* **Task statement**:
Note each line in the data holding the string "update" and report it.

*** Data listing Section Begins ***

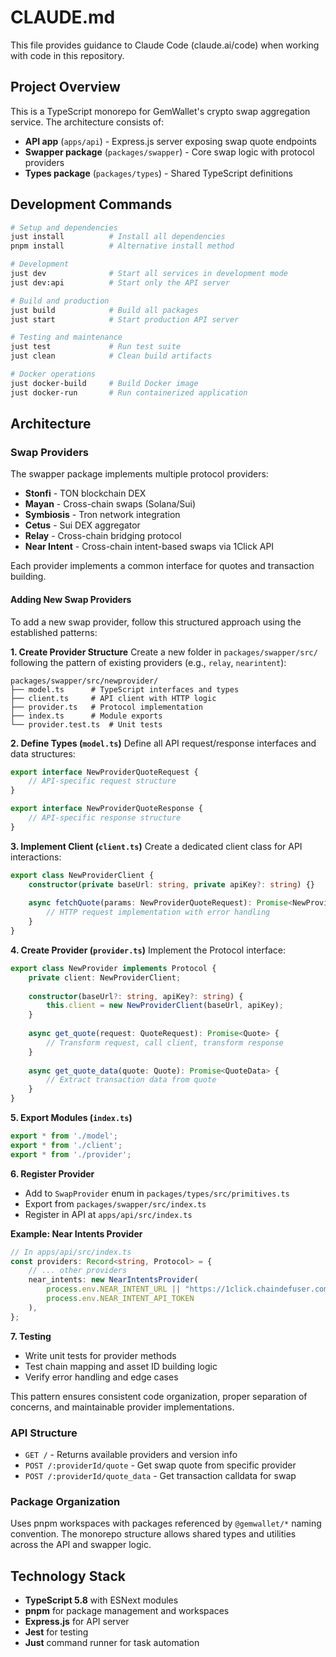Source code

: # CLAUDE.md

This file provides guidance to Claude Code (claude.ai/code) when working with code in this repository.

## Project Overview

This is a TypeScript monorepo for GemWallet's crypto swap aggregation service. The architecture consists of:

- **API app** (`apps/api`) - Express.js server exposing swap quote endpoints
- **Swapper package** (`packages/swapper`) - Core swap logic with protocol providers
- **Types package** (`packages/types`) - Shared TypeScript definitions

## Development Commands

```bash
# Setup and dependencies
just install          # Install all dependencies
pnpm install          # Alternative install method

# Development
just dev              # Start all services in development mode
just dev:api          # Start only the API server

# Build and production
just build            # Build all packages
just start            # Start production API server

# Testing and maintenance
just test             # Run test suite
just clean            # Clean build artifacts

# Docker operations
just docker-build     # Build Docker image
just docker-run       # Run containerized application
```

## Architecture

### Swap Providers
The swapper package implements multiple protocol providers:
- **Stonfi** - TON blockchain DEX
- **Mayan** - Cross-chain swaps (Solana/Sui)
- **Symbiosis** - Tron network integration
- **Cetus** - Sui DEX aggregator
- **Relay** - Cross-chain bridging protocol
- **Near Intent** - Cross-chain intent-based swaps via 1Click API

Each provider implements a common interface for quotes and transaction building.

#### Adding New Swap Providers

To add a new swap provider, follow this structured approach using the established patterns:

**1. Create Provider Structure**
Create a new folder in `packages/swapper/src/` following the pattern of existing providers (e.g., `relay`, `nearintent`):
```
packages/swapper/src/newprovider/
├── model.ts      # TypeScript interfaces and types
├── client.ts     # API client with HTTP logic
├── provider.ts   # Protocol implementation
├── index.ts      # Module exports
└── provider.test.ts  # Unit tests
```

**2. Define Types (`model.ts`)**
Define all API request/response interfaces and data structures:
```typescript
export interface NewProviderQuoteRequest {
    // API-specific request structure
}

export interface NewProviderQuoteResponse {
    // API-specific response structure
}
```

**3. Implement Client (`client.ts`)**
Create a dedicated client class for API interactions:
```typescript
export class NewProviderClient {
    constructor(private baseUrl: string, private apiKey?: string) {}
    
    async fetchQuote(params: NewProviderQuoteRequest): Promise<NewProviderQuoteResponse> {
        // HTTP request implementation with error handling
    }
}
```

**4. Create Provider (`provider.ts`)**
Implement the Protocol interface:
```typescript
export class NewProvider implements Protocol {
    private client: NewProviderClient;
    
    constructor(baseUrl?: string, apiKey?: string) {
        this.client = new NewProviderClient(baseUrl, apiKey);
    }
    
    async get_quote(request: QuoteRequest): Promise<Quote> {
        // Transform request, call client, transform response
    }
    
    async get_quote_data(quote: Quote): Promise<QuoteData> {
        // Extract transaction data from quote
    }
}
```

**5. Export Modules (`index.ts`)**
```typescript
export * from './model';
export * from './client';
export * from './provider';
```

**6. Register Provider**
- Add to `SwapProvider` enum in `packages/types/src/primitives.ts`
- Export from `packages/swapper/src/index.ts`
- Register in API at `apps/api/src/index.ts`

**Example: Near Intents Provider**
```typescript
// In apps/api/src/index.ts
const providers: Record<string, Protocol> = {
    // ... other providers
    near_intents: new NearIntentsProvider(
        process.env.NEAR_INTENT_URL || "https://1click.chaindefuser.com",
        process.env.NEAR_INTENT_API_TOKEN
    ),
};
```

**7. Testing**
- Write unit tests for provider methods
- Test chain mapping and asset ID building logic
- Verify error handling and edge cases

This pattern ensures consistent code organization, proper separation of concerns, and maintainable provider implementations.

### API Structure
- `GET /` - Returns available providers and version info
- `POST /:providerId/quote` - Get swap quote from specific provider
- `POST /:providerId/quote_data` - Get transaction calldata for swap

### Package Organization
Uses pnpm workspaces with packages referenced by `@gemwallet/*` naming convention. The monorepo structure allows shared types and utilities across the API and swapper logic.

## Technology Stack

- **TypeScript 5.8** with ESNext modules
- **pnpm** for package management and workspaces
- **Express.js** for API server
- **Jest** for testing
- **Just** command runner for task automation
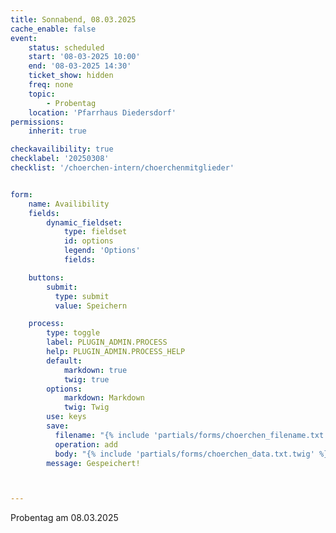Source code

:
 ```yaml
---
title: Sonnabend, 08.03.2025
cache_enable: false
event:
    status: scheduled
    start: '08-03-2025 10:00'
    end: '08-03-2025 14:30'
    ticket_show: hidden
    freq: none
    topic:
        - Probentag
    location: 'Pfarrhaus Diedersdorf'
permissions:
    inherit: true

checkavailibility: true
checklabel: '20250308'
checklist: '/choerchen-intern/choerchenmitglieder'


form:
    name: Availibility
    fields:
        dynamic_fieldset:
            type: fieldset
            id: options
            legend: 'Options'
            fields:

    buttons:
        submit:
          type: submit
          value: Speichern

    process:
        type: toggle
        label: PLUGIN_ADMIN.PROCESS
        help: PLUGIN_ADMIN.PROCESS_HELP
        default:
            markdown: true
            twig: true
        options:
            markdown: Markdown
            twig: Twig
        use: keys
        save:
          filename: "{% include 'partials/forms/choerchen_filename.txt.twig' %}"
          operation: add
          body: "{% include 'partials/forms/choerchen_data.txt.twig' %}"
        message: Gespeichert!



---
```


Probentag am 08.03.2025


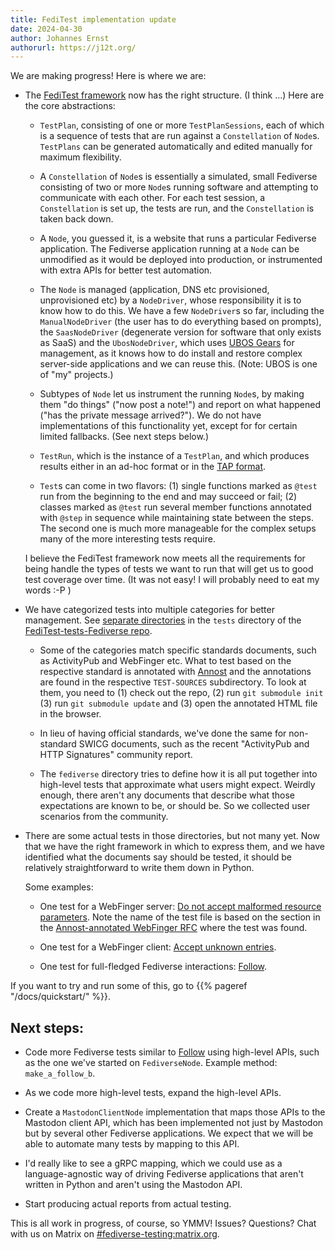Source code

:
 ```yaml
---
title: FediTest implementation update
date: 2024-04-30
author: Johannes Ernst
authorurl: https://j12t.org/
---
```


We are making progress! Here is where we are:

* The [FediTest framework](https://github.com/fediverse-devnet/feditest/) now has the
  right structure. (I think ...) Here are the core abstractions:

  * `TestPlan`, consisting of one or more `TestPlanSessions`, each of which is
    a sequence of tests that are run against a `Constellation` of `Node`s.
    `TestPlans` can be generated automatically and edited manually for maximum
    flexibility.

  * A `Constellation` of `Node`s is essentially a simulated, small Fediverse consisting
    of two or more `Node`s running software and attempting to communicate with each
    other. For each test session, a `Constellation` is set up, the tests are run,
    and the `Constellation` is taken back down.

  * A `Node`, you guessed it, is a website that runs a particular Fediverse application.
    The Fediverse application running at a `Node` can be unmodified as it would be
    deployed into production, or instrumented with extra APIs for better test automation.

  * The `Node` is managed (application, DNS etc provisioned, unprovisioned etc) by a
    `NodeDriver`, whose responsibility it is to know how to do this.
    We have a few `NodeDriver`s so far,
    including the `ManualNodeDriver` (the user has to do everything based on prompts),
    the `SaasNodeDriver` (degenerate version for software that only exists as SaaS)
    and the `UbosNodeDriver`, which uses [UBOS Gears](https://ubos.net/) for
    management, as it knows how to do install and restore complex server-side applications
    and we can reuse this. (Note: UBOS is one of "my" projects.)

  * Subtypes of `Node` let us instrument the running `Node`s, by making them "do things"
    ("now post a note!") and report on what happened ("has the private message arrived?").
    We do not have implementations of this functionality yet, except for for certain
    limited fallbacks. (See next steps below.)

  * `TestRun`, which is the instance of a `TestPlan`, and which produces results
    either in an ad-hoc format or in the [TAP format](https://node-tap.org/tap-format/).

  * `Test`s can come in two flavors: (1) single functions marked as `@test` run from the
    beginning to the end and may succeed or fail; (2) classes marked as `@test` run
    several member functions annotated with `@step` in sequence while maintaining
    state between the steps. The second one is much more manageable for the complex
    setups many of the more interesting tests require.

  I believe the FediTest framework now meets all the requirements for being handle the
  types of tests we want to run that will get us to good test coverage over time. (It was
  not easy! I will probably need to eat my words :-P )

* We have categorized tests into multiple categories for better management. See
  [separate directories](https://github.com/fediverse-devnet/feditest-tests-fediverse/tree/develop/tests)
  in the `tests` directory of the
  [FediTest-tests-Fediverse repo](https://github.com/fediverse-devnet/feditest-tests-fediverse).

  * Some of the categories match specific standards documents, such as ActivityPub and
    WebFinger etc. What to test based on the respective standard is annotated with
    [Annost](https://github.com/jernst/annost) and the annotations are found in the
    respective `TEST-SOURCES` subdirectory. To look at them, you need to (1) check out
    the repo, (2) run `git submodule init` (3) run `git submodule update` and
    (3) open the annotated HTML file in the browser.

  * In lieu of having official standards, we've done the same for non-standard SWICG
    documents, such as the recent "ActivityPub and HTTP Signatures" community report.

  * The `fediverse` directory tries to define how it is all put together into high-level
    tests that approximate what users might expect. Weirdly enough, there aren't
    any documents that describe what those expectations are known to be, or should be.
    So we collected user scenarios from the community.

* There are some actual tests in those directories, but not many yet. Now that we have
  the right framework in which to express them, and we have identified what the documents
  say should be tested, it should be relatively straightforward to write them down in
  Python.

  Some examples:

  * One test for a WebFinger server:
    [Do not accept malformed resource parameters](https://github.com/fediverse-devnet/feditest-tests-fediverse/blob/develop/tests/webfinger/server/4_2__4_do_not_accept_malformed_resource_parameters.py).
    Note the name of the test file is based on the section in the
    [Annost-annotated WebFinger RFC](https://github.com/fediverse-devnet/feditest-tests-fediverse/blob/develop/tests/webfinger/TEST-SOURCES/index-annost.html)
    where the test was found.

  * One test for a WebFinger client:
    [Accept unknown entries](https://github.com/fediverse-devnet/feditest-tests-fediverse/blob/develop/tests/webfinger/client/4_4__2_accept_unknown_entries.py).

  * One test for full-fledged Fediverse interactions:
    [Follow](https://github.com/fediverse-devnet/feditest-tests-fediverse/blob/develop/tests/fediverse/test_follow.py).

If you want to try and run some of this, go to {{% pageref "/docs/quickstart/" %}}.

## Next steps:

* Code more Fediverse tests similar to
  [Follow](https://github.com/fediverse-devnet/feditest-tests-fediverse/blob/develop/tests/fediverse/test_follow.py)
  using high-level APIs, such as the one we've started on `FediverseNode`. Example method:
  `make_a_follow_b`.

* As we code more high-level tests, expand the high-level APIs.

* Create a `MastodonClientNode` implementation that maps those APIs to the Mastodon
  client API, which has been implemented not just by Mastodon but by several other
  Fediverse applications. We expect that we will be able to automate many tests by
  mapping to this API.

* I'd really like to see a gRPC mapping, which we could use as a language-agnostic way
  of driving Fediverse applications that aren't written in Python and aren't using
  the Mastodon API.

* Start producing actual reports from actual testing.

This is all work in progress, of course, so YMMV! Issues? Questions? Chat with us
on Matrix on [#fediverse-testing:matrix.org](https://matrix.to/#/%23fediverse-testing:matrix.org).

*** Data listing Section Ends ***

* **Exercise response**:
title: FediTest implementation update
    the repo, (2) run `git submodule init` (3) run `git submodule update` and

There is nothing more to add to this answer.